Consommation : et si on arrêtait de se faire manipuler ?

Arnaques sur internet, publicité mensongère :  le point avec Yasmine Lamisse, chroniqueuse juridique

© Pixabay

La semaine dernière, à l’occasion du Black Friday, nous avons été littéralement assaillis par des offres de promotion, de réduction pour des achats en magasin et surtout en ligne. Sur Internet, nous sommes sans cesse sollicités par des offres abondantes, pléthoriques. Yasmine Lamisse, chroniqueuse juridique, ose poser la question : la course à la consommation est-elle vraiment nécessaire ?

Aux Etats-Unis, le Black Friday, c’est le lendemain de Thanksgiving, le 4e vendredi du mois de novembre ; c’est un jour de congé et on peut faire de bonnes affaires avant Noël. Le Black Friday est une institution américaine, il n’a rien à voir avec l’Europe. Ce n’est absolument pas un jour de soldes officiel chez nous. Pourtant, la Belgique a enregistré près de 10 millions de paiements en ligne et en boutique ce jour-là.

En Belgique, les soldes tombent début janvier et début juillet, avec des conditions strictes : on ne peut pas vendre un produit qui n’a pas été mis à la vente quelques semaines auparavant, par exemple. Le nom 'soldes' est spécifique à ces deux périodes et ne peut en principe pas être utilisé en dehors.


Réglementer les promotions

En France, une nouvelle loi anti-gaspillage a été votée début novembre contre les pratiques commerciales agressives. Un amendement vient d’être voté à la majorité pour interdire en plus les promotions du Black Friday. Des amendes jusqu’à 300 000 euros et des peines d’emprisonnement sont prévues.

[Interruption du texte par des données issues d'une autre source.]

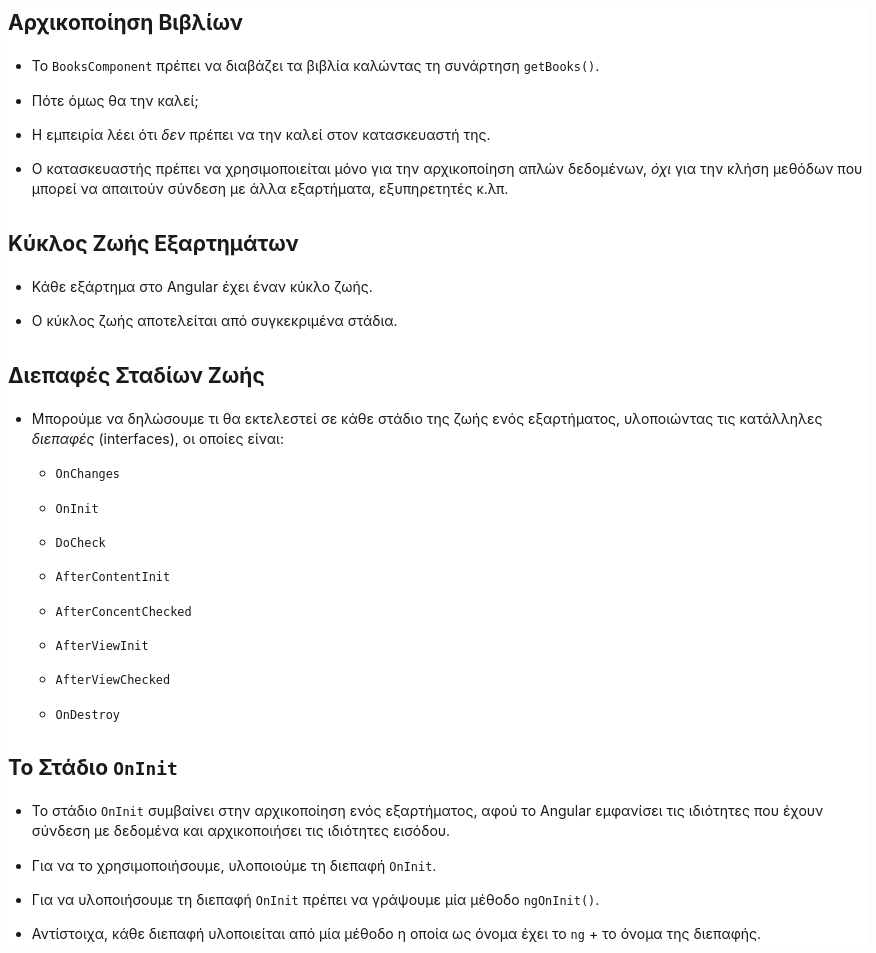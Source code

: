 </div>

## Αρχικοποίηση Βιβλίων

* Το `BooksComponent` πρέπει να διαβάζει τα βιβλία καλώντας τη συνάρτηση
  `getBooks()`.

* Πότε όμως θα την καλεί;

* Η εμπειρία λέει ότι *δεν* πρέπει να την καλεί στον κατασκευαστή της.

* Ο κατασκευαστής πρέπει να χρησιμοποιείται μόνο για την αρχικοποίηση
  απλών δεδομένων, *όχι* για την κλήση μεθόδων που μπορεί να απαιτούν
  σύνδεση με άλλα εξαρτήματα, εξυπηρετητές κ.λπ.


## Κύκλος Ζωής Εξαρτημάτων

* Κάθε εξάρτημα στο Angular έχει έναν κύκλο ζωής.

* Ο κύκλος ζωής αποτελείται από συγκεκριμένα στάδια.


## Διεπαφές Σταδίων Ζωής

* Μπορούμε να δηλώσουμε τι θα εκτελεστεί σε κάθε στάδιο της ζωής ενός
  εξαρτήματος, υλοποιώντας τις κατάλληλες *διεπαφές* (interfaces), οι
  οποίες είναι:

    * `OnChanges`
    
    * `OnInit`
    
    * `DoCheck`
    
    * `AfterContentInit`
    
    * `AfterConcentChecked`
    
    * `AfterViewInit`
    
    * `AfterViewChecked`
    
    * `OnDestroy`


## Το Στάδιο `OnInit`

* Το στάδιο `OnInit` συμβαίνει στην αρχικοποίηση ενός εξαρτήματος,
  αφού το Angular εμφανίσει τις ιδιότητες που έχουν σύνδεση με
  δεδομένα και αρχικοποιήσει τις ιδιότητες εισόδου.

* Για να το χρησιμοποιήσουμε, υλοποιούμε τη διεπαφή `OnInit`.

* Για να υλοποιήσουμε τη διεπαφή `OnInit` πρέπει να γράψουμε μία
  μέθοδο `ngOnInit()`.

* Αντίστοιχα, κάθε διεπαφή υλοποιείται από μία μέθοδο η οποία ως όνομα
  έχει το `ng` + το όνομα της διεπαφής.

Les députés français critiquent en effet ces pratiques agressives où l’on donne aux consommateurs l’impression de bénéficier de soldes, alors que ce n’est pas la période. Il est prévu par ailleurs de mettre en place une loi pour autoriser une éco-redevance pour l’e-commerce, selon le principe pollueur-payeur.


Et en Belgique ?

Il n’y a pas encore chez nous de législation qui vise spécifiquement le Black Friday, mais on peut faire valoir tout ce qui est pratique abusive et publicité trompeuse, susceptibles de nous induire en erreur et d’influencer le choix du consommateur. Car c’est interdit par la loi, rappelle Yasmine Lamisse.

Il y a en Belgique comme en France une législation stricte sur les soldes, mais elle n’est pas toujours bien respectée. Il y a une manipulation du consommateur. On lui donne l’impression qu’il va faire une super affaire mais les statistiques montrent bien que l’avantage ne va pas au-delà de 2%. Quand on promet une réduction de prix, on doit pouvoir savoir quel était le prix original et savoir quelle est la réduction effective.


Arnaques en ligne

Des arnaques fleurissent sur Internet : des faux sites utilisent le nom, à peine remanié, de vraies enseignes pour attirer frauduleusement, et disparaissent très vite. Pour éviter cette arnaque, il faut toujours poser un regard critique sur le site avant d’acheter, se méfier de tarifs excessivement bas, en retenant bien cette phrase :

Quand c’est trop beau pour être vrai, c’est que ce n’est pas vrai.

Il faut privilégier un mode de paiement sécurisé évidemment, vérifier les dates d’enregistrement du site. Et ne pas hésiter à user du droit de rétractation. C’est la possibilité, pendant 14 jours, de renoncer à votre produit sans frais, sans indemnité et sans justification, et d’en être remboursé.

La vente en ligne est effectivement considérée comme une vente à distance et on a donc toujours droit à ce droit de rétractation pour 14 jours en Europe, même s’il y a eu une réduction. Par contre en boutique, le vendeur n’acceptera que s’il en a envie. C’est un geste commercial qu’il fera ou non.
 

Et si nous consommions autrement ?

Le Black Friday, c’est la célébration de la surconsommation, dont l’impact sociétal et environnemental est dramatique. Les deux postes qui marchent le plus sont :

  • les équipements high-tech, dont la production et le recyclage sont un véritable enjeu écologique.
  • les vêtements. L’industrie textile est la 2e industrie la plus polluante au monde, sans compter les problèmes éthiques qu’elle pose.

En outre, toutes ces actions de réduction profitent à de très grandes enseignes ; les petits commerçants, eux, subissent de grosses pertes.

Pourquoi ne pas transformer le Black Friday en Green Friday, en un jour de lutte pour le bien-être, pour l’environnement, pour la société ? Il existe de nouveaux modèles tournés vers d’autres valeurs comme l’économie plus responsable, l’économie circulaire, la vente vintage…

Ne soyons pas des moutons : essayons de réfléchir et de consommer différemment.